'''
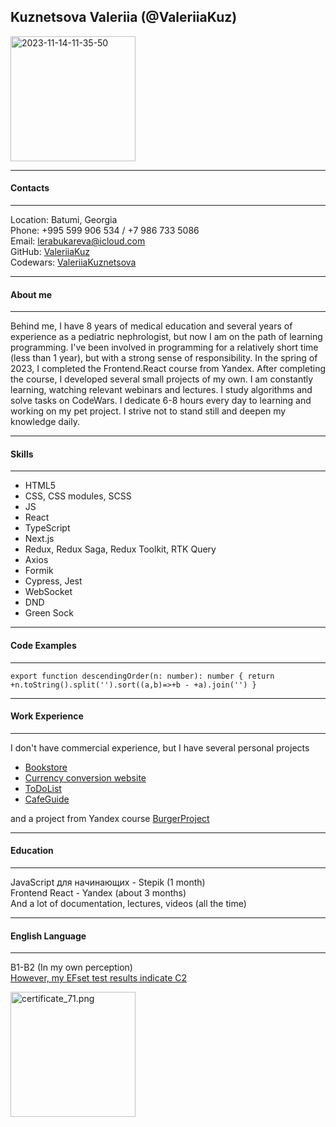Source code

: ## **Kuznetsova Valeriia (@ValeriiaKuz)**
<img src='https://i.postimg.cc/k5L9tMf8/2023-11-14-11-35-50.jpg'  alt='2023-11-14-11-35-50' width="200" height="auto"/>

-----
#### Contacts

-----

Location: Batumi, Georgia <br>
Phone: +995 599 906 534 / +7 986 733 5086 <br>
Email: lerabukareva@icloud.com <br>
GitHub: [ValeriiaKuz](https://github.com/ValeriiaKuz) <br>
Codewars: [ValeriiaKuznetsova](https://www.codewars.com/users/ValeriiaKuznetsova) 

-----
#### About me 

-----

Behind me, I have 8 years of medical education and several years of experience as a pediatric nephrologist, but now I am on the path of learning programming. I've been involved in programming for a relatively short time (less than 1 year), but with a strong sense of responsibility. In the spring of 2023, I completed the Frontend.React course from Yandex. After completing the course, I developed several small projects of my own. I am constantly learning, watching relevant webinars and lectures. I study algorithms and solve tasks on CodeWars. I dedicate 6-8 hours every day to learning and working on my pet project. I strive not to stand still and deepen my knowledge daily.

-----
#### **Skills**

-----
* HTML5
* CSS, CSS modules, SCSS
* JS
* React
* TypeScript 
* Next.js
* Redux, Redux Saga, Redux Toolkit, RTK Query
* Axios
* Formik
* Cypress, Jest
* WebSocket
* DND
* Green Sock

-----
#### Code Examples

-----
`export function descendingOrder(n: number): number {
return +n.toString().split('').sort((a,b)=>+b - +a).join('')
}`

-----
#### Work Experience

-----

I don't have commercial experience, but I have several personal projects

* [Bookstore](https://valeriiakuz.github.io/Library/#/)
* [  Currency conversion website
  ](https://valeriiakuz.github.io/Currency-rates/#/)
* [ToDoList](https://valeriiakuz.github.io/ToDoList/)
* [CafeGuide](https://coffee-ride.vercel.app)

and a project from Yandex course
[BurgerProject](https://valeriiakuz.github.io/BurgerProject/)

-----
#### Education

-----

JavaScript для начинающих - Stepik (1 month) <br>
Frontend React - Yandex (about 3 months) <br>
And a lot of documentation, lectures, videos (all the time)

-----
#### English Language 

-----

B1-B2 (In my own perception) <br>
[However, my EFset test results indicate C2 
](https://www.efset.org/cert/FEnWua)

<img alt="certificate_71.png" height="200" src="https://cdn.efset.org/efset-widget/img/certificate_71.png" width="200"/>
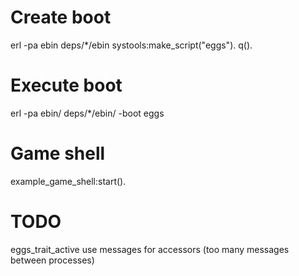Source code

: Create boot
===
erl -pa ebin deps/*/ebin
systools:make_script("eggs").
q().

Execute boot
===
erl -pa ebin/ deps/*/ebin/ -boot eggs

Game shell
===
example_game_shell:start().

TODO
===
eggs_trait_active use messages for accessors (too many messages between processes)
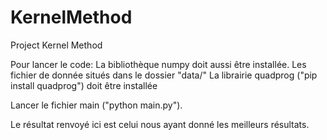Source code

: # KernelMethod
Project Kernel Method

Pour lancer le code:
La bibliothèque numpy doit aussi être installée.
Les fichier de donnée situés dans le dossier "data/"
La librairie quadprog ("pip install quadprog") doit être installée

Lancer le fichier main ("python main.py").

Le résultat renvoyé ici est celui nous ayant donné les meilleurs résultats.
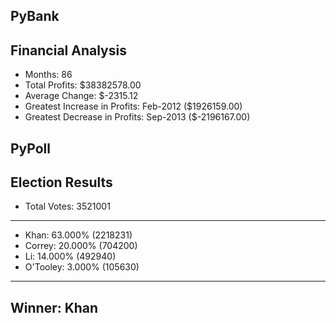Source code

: ## PyBank



Financial Analysis
----------------------------
* Months: 86
* Total Profits: $38382578.00
* Average Change: $-2315.12
* Greatest Increase in Profits: Feb-2012 ($1926159.00)
* Greatest Decrease in Profits: Sep-2013 ($-2196167.00)


## PyPoll



Election Results
------------------------
* Total Votes: 3521001
------------------------
* Khan: 63.000% (2218231)
* Correy: 20.000% (704200)
* Li: 14.000% (492940)
* O'Tooley: 3.000% (105630)
-------------------------
Winner: Khan
-------------------------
'''
■ Task to complete ■
Where an entry includes an image, leave that image out; otherwise, reproduce everything exactly.

■ Answer to the exercise ■
Source code

: ## **Kuznetsova Valeriia (@ValeriiaKuz)**
<img src='https://i.postimg.cc/k5L9tMf8/2023-11-14-11-35-50.jpg'  alt='2023-11-14-11-35-50' width="200" height="auto"/>

-----
#### Contacts

-----

Location: Batumi, Georgia <br>
Phone: +995 599 906 534 / +7 986 733 5086 <br>
Email: lerabukareva@icloud.com <br>
GitHub: [ValeriiaKuz](https://github.com/ValeriiaKuz) <br>
Codewars: [ValeriiaKuznetsova](https://www.codewars.com/users/ValeriiaKuznetsova) 

-----
#### About me 

-----

Behind me, I have 8 years of medical education and several years of experience as a pediatric nephrologist, but now I am on the path of learning programming. I've been involved in programming for a relatively short time (less than 1 year), but with a strong sense of responsibility. In the spring of 2023, I completed the Frontend.React course from Yandex. After completing the course, I developed several small projects of my own. I am constantly learning, watching relevant webinars and lectures. I study algorithms and solve tasks on CodeWars. I dedicate 6-8 hours every day to learning and working on my pet project. I strive not to stand still and deepen my knowledge daily.

-----
#### **Skills**

-----
* HTML5
* CSS, CSS modules, SCSS
* JS
* React
* TypeScript 
* Next.js
* Redux, Redux Saga, Redux Toolkit, RTK Query
* Axios
* Formik
* Cypress, Jest
* WebSocket
* DND
* Green Sock

-----
#### Code Examples

-----
`export function descendingOrder(n: number): number {
return +n.toString().split('').sort((a,b)=>+b - +a).join('')
}`

-----
#### Work Experience

-----

I don't have commercial experience, but I have several personal projects

* [Bookstore](https://valeriiakuz.github.io/Library/#/)
* [  Currency conversion website
  ](https://valeriiakuz.github.io/Currency-rates/#/)
* [ToDoList](https://valeriiakuz.github.io/ToDoList/)
* [CafeGuide](https://coffee-ride.vercel.app)

and a project from Yandex course
[BurgerProject](https://valeriiakuz.github.io/BurgerProject/)

-----
#### Education

-----

JavaScript для начинающих - Stepik (1 month) <br>
Frontend React - Yandex (about 3 months) <br>
And a lot of documentation, lectures, videos (all the time)

-----
#### English Language 

-----

B1-B2 (In my own perception) <br>
[However, my EFset test results indicate C2 
](https://www.efset.org/cert/FEnWua)

<img alt="certificate_71.png" height="200" src="https://cdn.efset.org/efset-widget/img/certificate_71.png" width="200"/>
Source code

: Create boot
===
erl -pa ebin deps/*/ebin
systools:make_script("eggs").
q().

Execute boot
===
erl -pa ebin/ deps/*/ebin/ -boot eggs

Game shell
===
example_game_shell:start().

TODO
===
eggs_trait_active use messages for accessors (too many messages between processes)
Source code

: # KernelMethod
Project Kernel Method

Pour lancer le code:
La bibliothèque numpy doit aussi être installée.
Les fichier de donnée situés dans le dossier "data/"
La librairie quadprog ("pip install quadprog") doit être installée

Lancer le fichier main ("python main.py").

Le résultat renvoyé ici est celui nous ayant donné les meilleurs résultats.
Source code

: ## PyBank



Financial Analysis
----------------------------
* Months: 86
* Total Profits: $38382578.00
* Average Change: $-2315.12
* Greatest Increase in Profits: Feb-2012 ($1926159.00)
* Greatest Decrease in Profits: Sep-2013 ($-2196167.00)


## PyPoll



Election Results
------------------------
* Total Votes: 3521001
------------------------
* Khan: 63.000% (2218231)
* Correy: 20.000% (704200)
* Li: 14.000% (492940)
* O'Tooley: 3.000% (105630)
-------------------------
Winner: Khan
-------------------------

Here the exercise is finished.